WORKING DATA:
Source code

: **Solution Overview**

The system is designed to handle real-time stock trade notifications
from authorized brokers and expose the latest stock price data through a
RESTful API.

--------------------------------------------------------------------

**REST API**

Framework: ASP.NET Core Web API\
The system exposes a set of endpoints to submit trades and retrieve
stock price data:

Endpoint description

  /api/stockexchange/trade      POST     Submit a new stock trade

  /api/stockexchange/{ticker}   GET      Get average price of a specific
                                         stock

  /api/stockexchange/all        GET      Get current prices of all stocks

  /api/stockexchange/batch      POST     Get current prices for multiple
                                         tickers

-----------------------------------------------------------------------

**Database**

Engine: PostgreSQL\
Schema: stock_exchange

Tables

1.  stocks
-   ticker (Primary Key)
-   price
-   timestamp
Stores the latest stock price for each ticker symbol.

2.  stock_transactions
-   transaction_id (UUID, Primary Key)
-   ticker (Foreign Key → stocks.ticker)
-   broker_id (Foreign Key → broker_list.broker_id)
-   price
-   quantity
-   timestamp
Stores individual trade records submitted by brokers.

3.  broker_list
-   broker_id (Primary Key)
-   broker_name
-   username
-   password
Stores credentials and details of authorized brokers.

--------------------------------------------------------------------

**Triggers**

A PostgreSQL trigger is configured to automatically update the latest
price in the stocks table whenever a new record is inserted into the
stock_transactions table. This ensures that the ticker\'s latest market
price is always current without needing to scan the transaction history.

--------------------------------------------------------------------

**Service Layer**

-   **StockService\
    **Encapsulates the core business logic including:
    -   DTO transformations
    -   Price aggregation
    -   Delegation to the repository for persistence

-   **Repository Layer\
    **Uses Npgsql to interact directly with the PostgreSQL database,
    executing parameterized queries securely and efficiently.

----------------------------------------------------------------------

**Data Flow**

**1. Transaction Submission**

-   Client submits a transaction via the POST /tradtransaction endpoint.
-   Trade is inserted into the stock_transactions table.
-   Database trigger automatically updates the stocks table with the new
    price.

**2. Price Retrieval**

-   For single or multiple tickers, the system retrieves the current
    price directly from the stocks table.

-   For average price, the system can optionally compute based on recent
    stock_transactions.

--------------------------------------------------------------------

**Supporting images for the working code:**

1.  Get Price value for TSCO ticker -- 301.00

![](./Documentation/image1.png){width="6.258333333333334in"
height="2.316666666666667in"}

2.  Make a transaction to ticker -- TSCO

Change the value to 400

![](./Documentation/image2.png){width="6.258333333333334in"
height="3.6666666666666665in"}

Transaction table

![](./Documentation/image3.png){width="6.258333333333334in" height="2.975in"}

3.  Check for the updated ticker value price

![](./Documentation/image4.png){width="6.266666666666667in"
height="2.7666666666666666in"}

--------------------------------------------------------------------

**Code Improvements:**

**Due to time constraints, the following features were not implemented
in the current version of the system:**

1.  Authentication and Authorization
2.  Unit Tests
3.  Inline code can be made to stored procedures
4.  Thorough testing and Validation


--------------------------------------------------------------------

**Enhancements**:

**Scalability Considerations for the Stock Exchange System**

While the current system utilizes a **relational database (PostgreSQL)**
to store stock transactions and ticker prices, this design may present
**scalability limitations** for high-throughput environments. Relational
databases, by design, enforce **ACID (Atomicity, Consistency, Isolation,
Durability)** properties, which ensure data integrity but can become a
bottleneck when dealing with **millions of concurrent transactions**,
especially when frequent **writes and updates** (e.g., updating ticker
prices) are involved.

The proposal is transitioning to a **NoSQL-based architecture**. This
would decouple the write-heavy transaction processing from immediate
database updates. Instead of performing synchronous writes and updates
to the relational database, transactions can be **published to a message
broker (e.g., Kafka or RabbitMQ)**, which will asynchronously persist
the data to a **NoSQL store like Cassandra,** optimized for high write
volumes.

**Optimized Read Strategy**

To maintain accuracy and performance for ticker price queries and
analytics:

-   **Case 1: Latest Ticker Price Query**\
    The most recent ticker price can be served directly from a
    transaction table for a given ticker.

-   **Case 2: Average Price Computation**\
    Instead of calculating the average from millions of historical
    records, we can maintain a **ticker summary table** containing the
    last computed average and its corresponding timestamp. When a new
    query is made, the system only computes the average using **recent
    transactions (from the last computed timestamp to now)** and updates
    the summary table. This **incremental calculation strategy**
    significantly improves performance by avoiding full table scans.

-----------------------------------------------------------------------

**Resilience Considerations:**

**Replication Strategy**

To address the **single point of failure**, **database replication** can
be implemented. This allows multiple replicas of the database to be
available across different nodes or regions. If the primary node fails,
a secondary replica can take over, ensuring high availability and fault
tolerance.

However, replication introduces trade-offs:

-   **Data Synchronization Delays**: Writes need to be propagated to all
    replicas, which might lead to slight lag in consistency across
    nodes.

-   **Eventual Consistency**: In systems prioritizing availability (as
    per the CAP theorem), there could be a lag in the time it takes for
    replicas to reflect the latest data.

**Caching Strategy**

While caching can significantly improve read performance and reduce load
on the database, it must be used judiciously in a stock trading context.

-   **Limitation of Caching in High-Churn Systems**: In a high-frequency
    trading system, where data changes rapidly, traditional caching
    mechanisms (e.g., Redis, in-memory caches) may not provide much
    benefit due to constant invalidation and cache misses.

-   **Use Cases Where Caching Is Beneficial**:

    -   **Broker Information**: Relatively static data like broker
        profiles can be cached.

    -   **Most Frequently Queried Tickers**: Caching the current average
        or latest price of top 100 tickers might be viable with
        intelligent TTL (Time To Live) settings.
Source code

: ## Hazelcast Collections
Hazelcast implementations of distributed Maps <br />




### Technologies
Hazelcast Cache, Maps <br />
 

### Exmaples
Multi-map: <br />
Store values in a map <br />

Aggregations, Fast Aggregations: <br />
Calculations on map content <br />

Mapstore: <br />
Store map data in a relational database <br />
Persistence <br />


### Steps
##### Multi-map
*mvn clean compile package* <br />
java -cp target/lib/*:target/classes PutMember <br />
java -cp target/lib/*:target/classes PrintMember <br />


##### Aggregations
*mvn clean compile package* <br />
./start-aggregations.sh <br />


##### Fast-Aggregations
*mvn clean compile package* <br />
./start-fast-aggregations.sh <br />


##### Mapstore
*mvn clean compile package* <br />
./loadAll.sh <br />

WHAT YOU SHOULD DO: From the first line to the last, write out the listing exactly.

ANSWER SECTION:
Source code

: **Solution Overview**

The system is designed to handle real-time stock trade notifications
from authorized brokers and expose the latest stock price data through a
RESTful API.

--------------------------------------------------------------------

**REST API**

Framework: ASP.NET Core Web API\
The system exposes a set of endpoints to submit trades and retrieve
stock price data:

Endpoint description

  /api/stockexchange/trade      POST     Submit a new stock trade

  /api/stockexchange/{ticker}   GET      Get average price of a specific
                                         stock

  /api/stockexchange/all        GET      Get current prices of all stocks

  /api/stockexchange/batch      POST     Get current prices for multiple
                                         tickers

-----------------------------------------------------------------------

**Database**

Engine: PostgreSQL\
Schema: stock_exchange

Tables

1.  stocks
-   ticker (Primary Key)
-   price
-   timestamp
Stores the latest stock price for each ticker symbol.

2.  stock_transactions
-   transaction_id (UUID, Primary Key)
-   ticker (Foreign Key → stocks.ticker)
-   broker_id (Foreign Key → broker_list.broker_id)
-   price
-   quantity
-   timestamp
Stores individual trade records submitted by brokers.

3.  broker_list
-   broker_id (Primary Key)
-   broker_name
-   username
-   password
Stores credentials and details of authorized brokers.

--------------------------------------------------------------------

**Triggers**

A PostgreSQL trigger is configured to automatically update the latest
price in the stocks table whenever a new record is inserted into the
stock_transactions table. This ensures that the ticker\'s latest market
price is always current without needing to scan the transaction history.

--------------------------------------------------------------------

**Service Layer**

-   **StockService\
    **Encapsulates the core business logic including:
    -   DTO transformations
    -   Price aggregation
    -   Delegation to the repository for persistence

-   **Repository Layer\
    **Uses Npgsql to interact directly with the PostgreSQL database,
    executing parameterized queries securely and efficiently.

----------------------------------------------------------------------

**Data Flow**

**1. Transaction Submission**

-   Client submits a transaction via the POST /tradtransaction endpoint.
-   Trade is inserted into the stock_transactions table.
-   Database trigger automatically updates the stocks table with the new
    price.

**2. Price Retrieval**

-   For single or multiple tickers, the system retrieves the current
    price directly from the stocks table.

-   For average price, the system can optionally compute based on recent
    stock_transactions.

--------------------------------------------------------------------

**Supporting images for the working code:**

1.  Get Price value for TSCO ticker -- 301.00

![](./Documentation/image1.png){width="6.258333333333334in"
height="2.316666666666667in"}

2.  Make a transaction to ticker -- TSCO

Change the value to 400

![](./Documentation/image2.png){width="6.258333333333334in"
height="3.6666666666666665in"}

Transaction table

![](./Documentation/image3.png){width="6.258333333333334in" height="2.975in"}

3.  Check for the updated ticker value price

![](./Documentation/image4.png){width="6.266666666666667in"
height="2.7666666666666666in"}

--------------------------------------------------------------------

**Code Improvements:**

**Due to time constraints, the following features were not implemented
in the current version of the system:**

1.  Authentication and Authorization
2.  Unit Tests
3.  Inline code can be made to stored procedures
4.  Thorough testing and Validation


--------------------------------------------------------------------

**Enhancements**:

**Scalability Considerations for the Stock Exchange System**

While the current system utilizes a **relational database (PostgreSQL)**
to store stock transactions and ticker prices, this design may present
**scalability limitations** for high-throughput environments. Relational
databases, by design, enforce **ACID (Atomicity, Consistency, Isolation,
Durability)** properties, which ensure data integrity but can become a
bottleneck when dealing with **millions of concurrent transactions**,
especially when frequent **writes and updates** (e.g., updating ticker
prices) are involved.

The proposal is transitioning to a **NoSQL-based architecture**. This
would decouple the write-heavy transaction processing from immediate
database updates. Instead of performing synchronous writes and updates
to the relational database, transactions can be **published to a message
broker (e.g., Kafka or RabbitMQ)**, which will asynchronously persist
the data to a **NoSQL store like Cassandra,** optimized for high write
volumes.

**Optimized Read Strategy**

To maintain accuracy and performance for ticker price queries and
analytics:

-   **Case 1: Latest Ticker Price Query**\
    The most recent ticker price can be served directly from a
    transaction table for a given ticker.

-   **Case 2: Average Price Computation**\
    Instead of calculating the average from millions of historical
    records, we can maintain a **ticker summary table** containing the
    last computed average and its corresponding timestamp. When a new
    query is made, the system only computes the average using **recent
    transactions (from the last computed timestamp to now)** and updates
    the summary table. This **incremental calculation strategy**
    significantly improves performance by avoiding full table scans.

-----------------------------------------------------------------------

**Resilience Considerations:**

**Replication Strategy**

To address the **single point of failure**, **database replication** can
be implemented. This allows multiple replicas of the database to be
available across different nodes or regions. If the primary node fails,
a secondary replica can take over, ensuring high availability and fault
tolerance.

However, replication introduces trade-offs:

-   **Data Synchronization Delays**: Writes need to be propagated to all
    replicas, which might lead to slight lag in consistency across
    nodes.

-   **Eventual Consistency**: In systems prioritizing availability (as
    per the CAP theorem), there could be a lag in the time it takes for
    replicas to reflect the latest data.

**Caching Strategy**

While caching can significantly improve read performance and reduce load
on the database, it must be used judiciously in a stock trading context.

-   **Limitation of Caching in High-Churn Systems**: In a high-frequency
    trading system, where data changes rapidly, traditional caching
    mechanisms (e.g., Redis, in-memory caches) may not provide much
    benefit due to constant invalidation and cache misses.

-   **Use Cases Where Caching Is Beneficial**:

    -   **Broker Information**: Relatively static data like broker
        profiles can be cached.

    -   **Most Frequently Queried Tickers**: Caching the current average
        or latest price of top 100 tickers might be viable with
        intelligent TTL (Time To Live) settings.
Source code

: ## Hazelcast Collections
Hazelcast implementations of distributed Maps <br />




### Technologies
Hazelcast Cache, Maps <br />
 

### Exmaples
Multi-map: <br />
Store values in a map <br />

Aggregations, Fast Aggregations: <br />
Calculations on map content <br />

Mapstore: <br />
Store map data in a relational database <br />
Persistence <br />


### Steps
##### Multi-map
*mvn clean compile package* <br />
java -cp target/lib/*:target/classes PutMember <br />
java -cp target/lib/*:target/classes PrintMember <br />


##### Aggregations
*mvn clean compile package* <br />
./start-aggregations.sh <br />


##### Fast-Aggregations
*mvn clean compile package* <br />
./start-fast-aggregations.sh <br />


##### Mapstore
*mvn clean compile package* <br />
./loadAll.sh <br />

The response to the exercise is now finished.